Original languageEnglish
PublisherKing's College London
Number of pages89
Published5 Mar 2021


King's Authors


This period is relevant for an understanding of how the Islamic State of Iraq and al-Sham (ISIS) gradually established itself as a powerful and destructive actor in Iraq and Syria and how it reached beyond its core conflict zone. The chronological overview starts with crucial developments in Syria (ISIS expanding its footprint in northern Syria and tightening its grip on Raqqa while increasingly fighting other rebel groups) and in Iraq (July 2013 marked the successful conclusion of ISIS’ “Breaking the Walls” campaign, the beginning of its “Soldier’s Harvest” campaign and a sharp increase in violent attacks against predominantly Shia targets). The overview ends with the beginning of ISIS’ northern Iraq offensive and on the day before Mosul and its international airport fell to ISIS. By then, Europe had just experienced its first terrorist attack (Jewish Museum Brussels) linked to ISIS and to the phenomenon of returning foreign fighters, highlighting the immense challenges for European intelligence cooperation and counterterrorism.

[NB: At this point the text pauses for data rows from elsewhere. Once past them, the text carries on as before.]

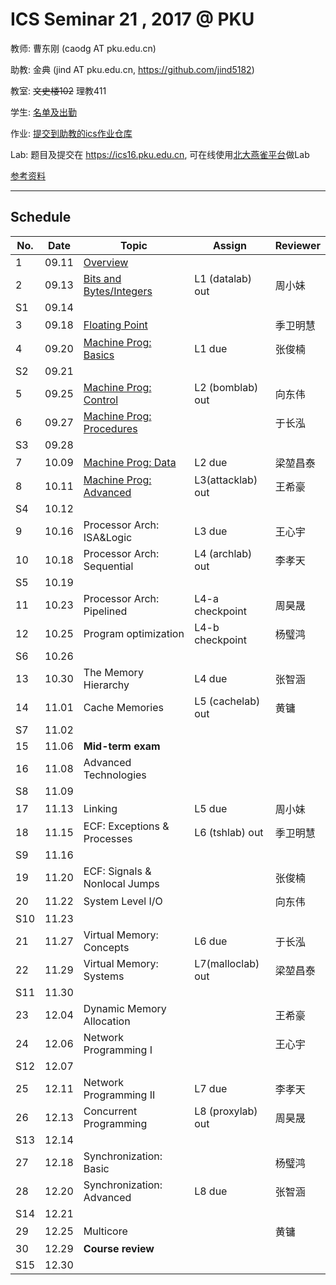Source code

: # ICS Seminar 21 , 2017 @ PKU

教师: 曹东刚 (caodg AT pku.edu.cn)

助教: 金典 (jind AT pku.edu.cn,  https://github.com/jind5182)

教室: ~~文史楼102~~ 理教411

学生: [名单及出勤](students.md)

作业: [提交到助教的ics作业仓库](https://github.com/jind5182/ics21hw)

Lab: 题目及提交在 https://ics16.pku.edu.cn, 可在线使用[北大燕雀平台](http://iwork.pku.edu.cn)做Lab

[参考资料](ref.md)

---

## Schedule

No. | Date  |      Topic    |   Assign   | Reviewer
----| ------|---------------|----------- | ---------
1   | 09.11 | [Overview](slides/01-overview.pdf)   |  |
2   | 09.13 | [Bits and Bytes/Integers](slides/02-bits-bytes-ints.pdf) | L1 (datalab) out | 周小妹
S1  | 09.14 |               |            |         
3   | 09.18 | [Floating Point](slides/03-float.pdf) |   | 季卫明慧
4   | 09.20 | [Machine Prog: Basics](slides/04-machine-basics.pdf) | L1 due | 张俊楠
S2  | 09.21 |               |            |         
5   | 09.25 | [Machine Prog: Control](slides/05-machine-control.pdf) | L2 (bomblab) out | 向东伟
6   | 09.27 | [Machine Prog: Procedures](slides/06-machine-procedures.pdf) | | 于长泓
S3  | 09.28 |               |            |         
7   | 10.09 | [Machine Prog: Data](slides/07-machine-data.pdf) | L2 due | 梁堃昌泰
8   | 10.11 | [Machine Prog: Advanced](slides/08-machine-advanced.pdf) | L3(attacklab) out | 王希豪
S4  | 10.12 |               |            |         
9   | 10.16 | Processor Arch: ISA&Logic | L3 due | 王心宇
10  | 10.18 | Processor Arch: Sequential | L4 (archlab) out | 李孝天
S5  | 10.19 |               |            |         
11  | 10.23 | Processor Arch: Pipelined | L4-a checkpoint | 周昊晟 
12  | 10.25 | Program optimization | L4-b checkpoint | 杨璧鸿
S6  | 10.26 |               |            |         
13  | 10.30 | The Memory Hierarchy | L4 due | 张智涵
14  | 11.01 | Cache Memories | L5 (cachelab) out | 黄镛
S7  | 11.02 |               |            |         
15  | 11.06 | **Mid-term exam**  | |
16  | 11.08 | Advanced Technologies | | 
S8  | 11.09 |               |            |         
17  | 11.13 | Linking | L5 due | 周小妹
18  | 11.15 | ECF: Exceptions & Processes | L6 (tshlab) out | 季卫明慧
S9  | 11.16 |               |            |         
19  | 11.20 | ECF: Signals & Nonlocal Jumps | | 张俊楠 
20  | 11.22 | System Level I/O |  | 向东伟 
S10 | 11.23 |               |            |         
21  | 11.27 | Virtual Memory: Concepts  | L6 due | 于长泓
22  | 11.29 | Virtual Memory: Systems | L7(malloclab) out | 梁堃昌泰
S11 | 11.30 |               |            |         
23  | 12.04 | Dynamic Memory Allocation |  | 王希豪
24  | 12.06 | Network Programming I | | 王心宇
S12 | 12.07 |               |            |         
25  | 12.11 | Network Programming II | L7 due | 李孝天
26  | 12.13 | Concurrent Programming | L8 (proxylab) out | 周昊晟 
S13 | 12.14 |               |            |         
27  | 12.18 | Synchronization: Basic | | 杨璧鸿 
28  | 12.20 | Synchronization: Advanced | L8 due | 张智涵
S14 | 12.21 |               |            |         
29  | 12.25 | Multicore | | 黄镛
30  | 12.29 | **Course review** | |
S15 | 12.30 |               |            |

This overview is based on a systematic analysis of open-source data published during this time. Three groups of non-governmental experts have been selected as authoritative sources of knowledge:
• researchers at international NGOs (International Crisis Group/ICG, Human Rights Watch/HRW, Amnesty International),
• journalists reporting for German media organisations (Frankfurter Allgemeine Zeitung/FAZ, Süddeutsche Zeitung, Die Welt, Der Spiegel, Die Zeit),
• analysts at a German think tank (German Institute for International and Security Affairs/SWP).